Big names: last day at the AWP writing conference
Cherry blossoms! The pruned tree leaned toward the sidewalk and I took a big gulp of the sweet perfume of the flowers. Every morning before going downtown I meandered the streets near my friends’ house in Lake City, looking at houses built on steep hills, houses with backyards that bordered on a merrily running creek and my favorite—a sophisticated skinny house built on and behind a garage on a long skinny lot. I told my friend Dave about the garage house but he wasn’t pleased. “I know the place,” he said. “It’s a problem in Seattle, splitting up house lots.”
He explained that in rapidly growing Seattle space is at a premium and garage houses are a not-quite-legal way to get more dwellings in a neighborhood. Another thing to do is to tear down a small but adequate house and put up a huge house, or apartment building, that fills the whole lot. I didn’t say it, but I still liked the garage house.
Dave and Jen were visiting a friend south of downtown so they gave me a ride to Cyclops, a slightly run down café and bar, where I met Ginnie Zech, a friend who I met at the Colgate Writing Conference and who is now getting an MFA at the University of Montana in Missoula. Of the over twelve thousand attendees at the AWP conference perhaps half of them were MFA students.

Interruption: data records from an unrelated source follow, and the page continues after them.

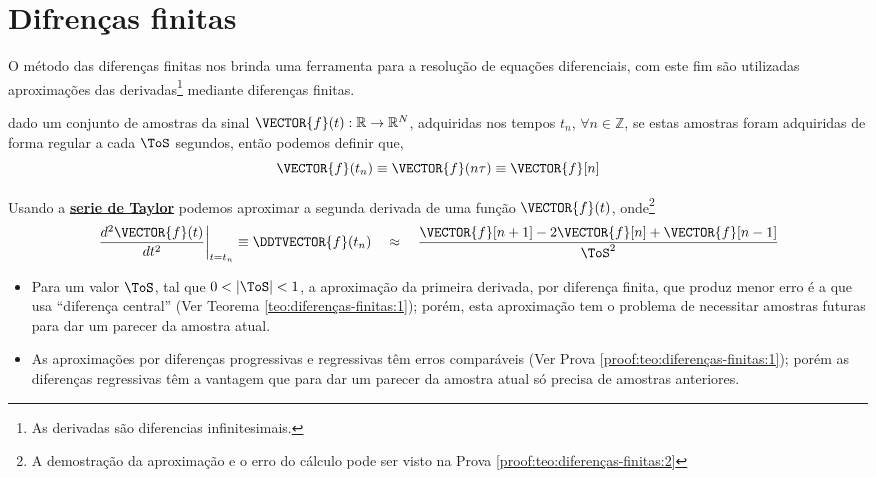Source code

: \section{Difrenças finitas}

O método das diferenças finitas nos brinda uma ferramenta para a resolução de 
equações diferenciais, com este fim são utilizadas aproximações das derivadas\footnote{As 
derivadas são diferencias infinitesimais.} 
mediante diferenças finitas.

\begin{definition}
\label{def:diferenças-finitas:0}
dado um conjunto de amostras da sinal $\VECTOR{f}(t): \mathbb{R} \rightarrow \mathbb{R}^N$, 
adquiridas nos  tempos $t_n$, $\forall n \in \mathbb{Z}$, 
se estas amostras foram adquiridas de forma regular a cada $\ToS$ segundos,
então podemos definir que,
\begin{equation}
\VECTOR{f}(t_n)\equiv \VECTOR{f}(n\tau) \equiv \VECTOR{f}[n]
\end{equation}
\end{definition}

\begin{theorem}
\label{teo:diferenças-finitas:2}
Usando a \hyperref[def:taylor]{\textbf{serie de Taylor}} podemos aproximar 
a segunda derivada de uma função $\VECTOR{f}(t)$, onde\footnote{A
demostração da aproximação e o erro do cálculo pode ser visto na Prova \ref{proof:teo:diferenças-finitas:2}}
\begin{equation}
\left.\frac{d^2\VECTOR{f}(t)}{dt^2}\right|_{t=t_n}\equiv \DDTVECTOR{f}(t_n)
\quad \approx \quad
\frac{\VECTOR{f}[n+1]-2\VECTOR{f}[n]+\VECTOR{f}[n-1]}{\ToS^2}  
\end{equation}
\end{theorem}

\begin{tcbattention}
\begin{itemize}
\item Para um valor $\ToS$, tal que $0<|\ToS|<1$, a aproximação da primeira derivada, por diferença finita, 
que produz menor erro é a que usa ``diferença central'' (Ver Teorema \ref{teo:diferenças-finitas:1}); porém, 
esta aproximação tem o problema de necessitar amostras futuras para dar um parecer da amostra atual.
\item As aproximações por diferenças progressivas e regressivas têm erros comparáveis
 (Ver Prova \ref{proof:teo:diferenças-finitas:1});
porém as diferenças regressivas têm a vantagem que para dar um parecer da amostra atual só precisa de amostras anteriores.
\end{itemize}
\end{tcbattention}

When Ginnie arrived she needed coffee immediately. She’d gone to a poetry reading the night before that started late and was prefaced with hours of drinking. We hadn’t been to any of the same events so we filled each other in on what we’d been doing at the conference. She admitted that the huge crowds at the convention center had kept her away and she’d been going to “off campus” events in other parts of the city.
After my scrambled eggs and sweet potato and kale hash I decided to walk back to the AWP anthill and found the Book Fair swarming with people. Reason? Most of the small presses and literary magazines were offering their wares at a deep discount so they didn’t have to carry all their materials back home. I tried to not look as I walked through the displays, though of course I was drawn in by the siren call of shiny covers and interesting titles. I didn’t have room in my luggage to carry back a boxful of books. Well, I could take a few.
The AWP annual conference moves around the country each year and the invited speakers come from each region. Science Fiction master, Ursula K. LeGuin, lives in Oregon, near her friend and former student, Molly Gloss (her newest novel is The Hearts of Horses). I arrived early enough to get a good seat in the ballroom where the two authors would be speaking and sat with other LeGuin fans. LeGuin started writing science fiction in the 1950’s and has published more than 60 books, including several volumes of poetry.
The two women walked up onto the stage. Gloss has gray curls and a long stride. LeGuin is now 85 and a bit stooped but as soon as she opened her mouth I could tell she hadn’t lost any of her vibrancy or wit. Gloss read a piece that she’d written in a sci-fi workshop she’d taken from LeGuin many years ago. It was vivid and brutal, with a tribal woman hunting down a man and killing him with an arrow. “I wrote this twenty years before The Hunger Games,” she said when she finished. The audience clapped and laughed at Gloss’s “oh well” shrug.
LeGuin stepped up to the microphone saying, “How would you like to have a student like that?” More cheering. LeGuin read a couple of poems, pieces that began as assignments (“I don’t like the word ‘prompts’”) in a writing group that she and Gloss created.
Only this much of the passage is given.